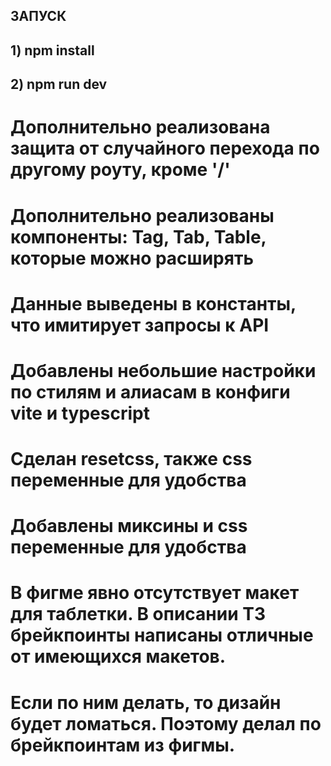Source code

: ## ЗАПУСК

## 1) npm install
## 2) npm run dev

# Дополнительно реализована защита от случайного перехода по другому роуту, кроме '/'
# Дополнительно реализованы компоненты: Tag, Tab, Table, которые можно расширять
# Данные выведены в константы, что имитирует запросы к API
# Добавлены небольшие настройки по стилям и алиасам в конфиги vite и typescript
# Сделан resetcss, также css переменные для удобства
# Добавлены миксины и css переменные для удобства

# В фигме явно отсутствует макет для таблетки. В описании ТЗ брейкпоинты написаны отличные от имеющихся макетов. 
# Если по ним делать, то дизайн будет ломаться. Поэтому делал по брейкпоинтам из фигмы.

Task to complete »
From the opening line of the listing above through the line bearing "# Добавлены миксины", repeat each line exactly. Drop every picture.

Completed exercise »
Source code

: ## ЗАПУСК

## 1) npm install
## 2) npm run dev

# Дополнительно реализована защита от случайного перехода по другому роуту, кроме '/'
# Дополнительно реализованы компоненты: Tag, Tab, Table, которые можно расширять
# Данные выведены в константы, что имитирует запросы к API
# Добавлены небольшие настройки по стилям и алиасам в конфиги vite и typescript
# Сделан resetcss, также css переменные для удобства
# Добавлены миксины и css переменные для удобства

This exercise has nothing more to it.